Education, then, is to show to our youth, in early life, this broad line of demarcation between the value of those things which can be owned and enjoyed by but one, and those which can be owned and enjoyed by all. If I own a ship, a house, a farm, or a mass of the metals called precious, my right to them is, in its nature, sole and exclusive. No other man has a right to trade with my ship, to occupy my house, to gather my harvests, or to appropriate my treasures to his use. They are mine, and are incapable, both of a sole

and of a joint possession. But not so of the treasures of knowledge, which it is the duty of education to diffuse. The same truth may enrich and ennoble all intelligences at once. Infinite diffusion subtracts nothing from depth. None are made poor because others are made rich. In this part of the Divine economy, the privilege of primogeniture attaches to all; and every son and daughter of Adam are heirs to an infinite patrimony. If I own an exquisite picture or statue, it is mine, exclusively. Even though publicly exhibited, but few could be charmed by its beauties, at the same time. It is incapable of bestowing a pleasure, simultaneous and universal. But not so of the beauty of a moral sentiment; not so of the glow of sublime emotion; not so of the feelings of conscious purity and rectitude. These may shed rapture upon all, without deprivation of any; be imparted, and still possessed; transferred to millions, yet never surrendered; carried out of the world, and still left in it. These may imparadise mankind, and, undiluted, unattenuated, be sent round the whole orb of being. Let education, then, teach children this great truth, written as it is on the fore-front of the universe, that God has so constituted this world, into which He has sent them, that whatever is really and truly valuable may be possessed by all, and possessed in exhaustless abundance.

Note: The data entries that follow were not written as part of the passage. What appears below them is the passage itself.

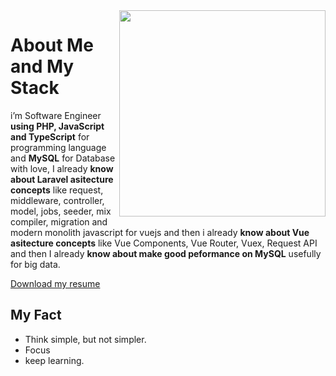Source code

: <!--
<img width='100%' src="https://github-readme-stats.vercel.app/api?username=albasyir&show_icons=true&theme=merko&hide_title=true&hide=stars,prs" />
-->

<img align='right' width='330px' src="https://github-readme-stats.vercel.app/api/top-langs/?username=albasyir&hide=html,css,javascript&theme=merko" />  

# About Me and My Stack

i’m Software Engineer <b>using PHP, JavaScript and TypeScript</b> for
programming language and <b>MySQL</b> for Database with love, I already <b>know about 
Laravel asitecture concepts</b> like request, middleware, controller, model, jobs, seeder, mix
compiler, migration and modern monolith javascript for vuejs and then i already 
<b>know about Vue asitecture concepts</b> like Vue Components, Vue Router, Vuex, 
Request API and then I already <b>know about make good peformance on MySQL</b> 
usefully for big data.

<a href='https://s3-ap-southeast-1.amazonaws.com/glints-dashboard/resume/dcc987928240477aa4431e1c26d0ff6a.pdf' target='_blank'>Download my resume</a>

## My Fact
- Think simple, but not simpler.
- Focus
- keep learning.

And now, you, my friends! who feel that you are patriots and lovers of mankind,-what bulwarks, what ramparts for freedom can you devise, so enduring and impregnable, as intelligence and virtue! Parents! among the happy groups of children whom you have at home, more dear to you than the blood in the fountain of life,-you have not a son nor a daughter who, in this world of temptation, is not destined to encounter perils more dangerous than to walk a bridge of a single plank,

over a dark and sweeping torrent, beneath. But it is in your power and at your option, with the means which Providence will graciously vouchsafe, to give them that firmness of intellectual movement and that keenness of moral vision,that light of knowledge and that omnipotence of virtue, by which, in the hour of trial, they will be able to walk, with unfaltering step, over the deep and yawning abyss, below, and to reach the opposite shore, in safety, and honor, and happiness.